→ **Task requirements**
Your answer should hold each line of the material that contains the word "initial".

→ **Exercise input**
[Start of Attachment]

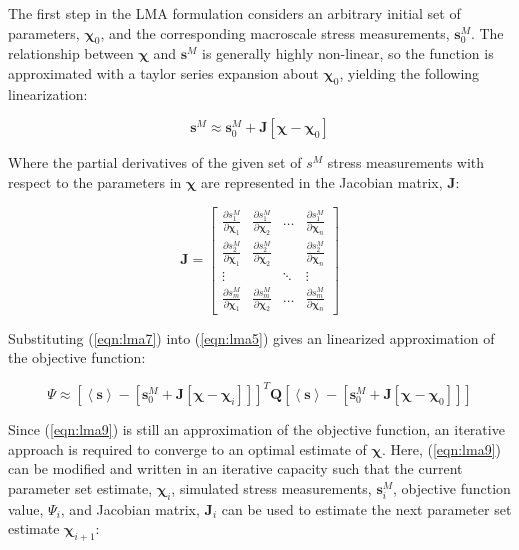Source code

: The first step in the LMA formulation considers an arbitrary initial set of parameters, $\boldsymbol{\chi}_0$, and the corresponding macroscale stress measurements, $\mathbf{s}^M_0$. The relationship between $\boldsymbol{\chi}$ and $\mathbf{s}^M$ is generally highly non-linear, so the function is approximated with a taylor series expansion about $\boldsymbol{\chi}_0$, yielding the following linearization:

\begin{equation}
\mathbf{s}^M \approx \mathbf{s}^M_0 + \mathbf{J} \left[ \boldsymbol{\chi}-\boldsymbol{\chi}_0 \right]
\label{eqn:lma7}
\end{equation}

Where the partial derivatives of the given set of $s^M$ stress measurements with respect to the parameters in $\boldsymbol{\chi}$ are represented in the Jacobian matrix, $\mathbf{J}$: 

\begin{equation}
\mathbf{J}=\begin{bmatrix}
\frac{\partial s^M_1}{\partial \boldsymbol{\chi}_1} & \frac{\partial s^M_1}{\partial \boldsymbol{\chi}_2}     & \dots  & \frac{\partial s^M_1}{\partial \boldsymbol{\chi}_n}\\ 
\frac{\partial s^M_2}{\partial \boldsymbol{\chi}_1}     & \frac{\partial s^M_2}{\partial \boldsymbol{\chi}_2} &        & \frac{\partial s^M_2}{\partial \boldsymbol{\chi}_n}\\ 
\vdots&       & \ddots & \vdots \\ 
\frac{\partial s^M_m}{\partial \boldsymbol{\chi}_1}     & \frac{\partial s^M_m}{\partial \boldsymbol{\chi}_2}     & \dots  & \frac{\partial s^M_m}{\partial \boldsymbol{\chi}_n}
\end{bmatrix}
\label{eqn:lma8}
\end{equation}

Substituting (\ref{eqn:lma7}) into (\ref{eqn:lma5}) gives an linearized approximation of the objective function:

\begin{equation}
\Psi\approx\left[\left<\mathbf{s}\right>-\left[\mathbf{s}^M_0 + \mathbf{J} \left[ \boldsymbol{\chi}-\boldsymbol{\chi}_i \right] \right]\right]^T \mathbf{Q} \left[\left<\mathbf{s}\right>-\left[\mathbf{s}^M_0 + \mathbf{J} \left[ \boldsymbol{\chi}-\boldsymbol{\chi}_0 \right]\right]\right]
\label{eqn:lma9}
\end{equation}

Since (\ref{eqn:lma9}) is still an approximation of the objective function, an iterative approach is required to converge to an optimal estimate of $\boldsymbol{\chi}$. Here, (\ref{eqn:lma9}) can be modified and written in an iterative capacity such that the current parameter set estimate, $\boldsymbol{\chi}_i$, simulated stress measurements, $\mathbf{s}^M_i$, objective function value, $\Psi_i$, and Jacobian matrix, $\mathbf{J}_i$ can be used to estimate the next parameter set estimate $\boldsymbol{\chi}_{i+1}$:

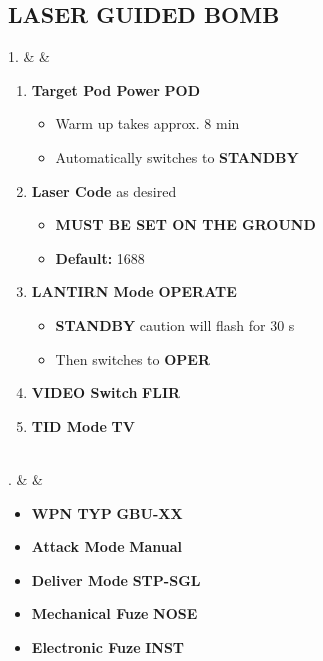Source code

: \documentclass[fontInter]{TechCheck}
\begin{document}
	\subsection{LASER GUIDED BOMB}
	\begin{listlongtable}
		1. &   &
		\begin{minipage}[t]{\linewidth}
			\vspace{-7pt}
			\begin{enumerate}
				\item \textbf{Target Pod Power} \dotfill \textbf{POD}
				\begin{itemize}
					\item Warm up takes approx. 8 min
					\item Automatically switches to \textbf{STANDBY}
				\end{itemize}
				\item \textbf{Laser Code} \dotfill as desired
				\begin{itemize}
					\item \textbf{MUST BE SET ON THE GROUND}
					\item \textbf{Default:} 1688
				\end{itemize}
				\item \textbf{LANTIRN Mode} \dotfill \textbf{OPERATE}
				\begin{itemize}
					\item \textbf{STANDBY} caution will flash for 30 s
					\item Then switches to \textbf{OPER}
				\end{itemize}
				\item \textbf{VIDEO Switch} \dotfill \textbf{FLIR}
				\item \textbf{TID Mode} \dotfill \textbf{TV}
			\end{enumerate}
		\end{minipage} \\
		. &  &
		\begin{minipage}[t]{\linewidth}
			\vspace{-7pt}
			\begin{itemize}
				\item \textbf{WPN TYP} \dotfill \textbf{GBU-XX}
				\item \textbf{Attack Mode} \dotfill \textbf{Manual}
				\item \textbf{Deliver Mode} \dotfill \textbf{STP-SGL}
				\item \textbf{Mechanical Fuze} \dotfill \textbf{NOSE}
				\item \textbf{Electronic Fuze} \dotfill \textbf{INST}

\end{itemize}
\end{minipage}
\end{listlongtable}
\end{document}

[End of Attachment]
[Start of Attachment]

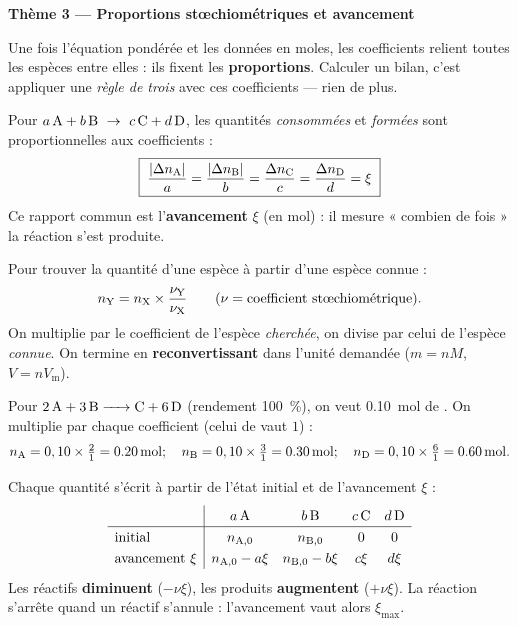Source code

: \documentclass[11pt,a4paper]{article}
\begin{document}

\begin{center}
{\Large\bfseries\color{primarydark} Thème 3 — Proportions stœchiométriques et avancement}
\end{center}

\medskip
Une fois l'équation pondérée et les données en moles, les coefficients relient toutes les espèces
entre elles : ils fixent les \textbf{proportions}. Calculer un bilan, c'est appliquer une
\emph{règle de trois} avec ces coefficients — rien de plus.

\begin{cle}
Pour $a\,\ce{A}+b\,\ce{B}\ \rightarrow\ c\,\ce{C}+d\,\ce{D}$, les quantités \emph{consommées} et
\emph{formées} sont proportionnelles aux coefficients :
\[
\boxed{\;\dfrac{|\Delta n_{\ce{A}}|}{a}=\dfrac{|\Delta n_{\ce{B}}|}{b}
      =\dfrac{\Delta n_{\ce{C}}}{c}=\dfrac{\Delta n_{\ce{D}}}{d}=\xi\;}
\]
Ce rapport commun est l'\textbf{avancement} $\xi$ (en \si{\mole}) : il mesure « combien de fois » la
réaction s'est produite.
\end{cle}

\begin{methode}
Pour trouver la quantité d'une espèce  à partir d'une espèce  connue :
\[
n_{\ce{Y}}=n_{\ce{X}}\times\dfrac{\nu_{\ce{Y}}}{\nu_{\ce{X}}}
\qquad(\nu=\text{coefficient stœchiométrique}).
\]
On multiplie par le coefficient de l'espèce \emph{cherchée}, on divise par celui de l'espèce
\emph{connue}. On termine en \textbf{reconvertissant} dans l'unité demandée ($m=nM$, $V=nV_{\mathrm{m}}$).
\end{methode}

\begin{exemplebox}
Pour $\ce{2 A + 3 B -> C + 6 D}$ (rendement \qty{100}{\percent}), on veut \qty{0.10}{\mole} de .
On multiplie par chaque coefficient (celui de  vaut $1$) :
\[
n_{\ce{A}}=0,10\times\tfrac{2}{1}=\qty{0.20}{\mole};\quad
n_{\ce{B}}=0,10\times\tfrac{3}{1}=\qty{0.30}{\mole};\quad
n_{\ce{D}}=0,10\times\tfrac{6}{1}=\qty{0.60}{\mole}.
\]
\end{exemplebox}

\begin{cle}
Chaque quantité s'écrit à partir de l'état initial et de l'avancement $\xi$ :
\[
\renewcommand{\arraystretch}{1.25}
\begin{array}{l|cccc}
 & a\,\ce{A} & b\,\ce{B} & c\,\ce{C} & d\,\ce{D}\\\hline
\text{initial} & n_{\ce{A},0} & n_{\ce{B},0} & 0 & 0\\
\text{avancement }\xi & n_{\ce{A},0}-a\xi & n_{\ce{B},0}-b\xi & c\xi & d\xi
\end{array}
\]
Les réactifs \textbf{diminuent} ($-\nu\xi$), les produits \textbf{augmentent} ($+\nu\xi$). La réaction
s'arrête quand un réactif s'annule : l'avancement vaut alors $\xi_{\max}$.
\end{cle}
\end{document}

[End of Attachment]

→ **Solution to this exercise**
: The first step in the LMA formulation considers an arbitrary initial set of parameters, $\boldsymbol{\chi}_0$, and the corresponding macroscale stress measurements, $\mathbf{s}^M_0$. The relationship between $\boldsymbol{\chi}$ and $\mathbf{s}^M$ is generally highly non-linear, so the function is approximated with a taylor series expansion about $\boldsymbol{\chi}_0$, yielding the following linearization:
Chaque quantité s'écrit à partir de l'état initial et de l'avancement $\xi$ :
\text{initial} & n_{\ce{A},0} & n_{\ce{B},0} & 0 & 0\\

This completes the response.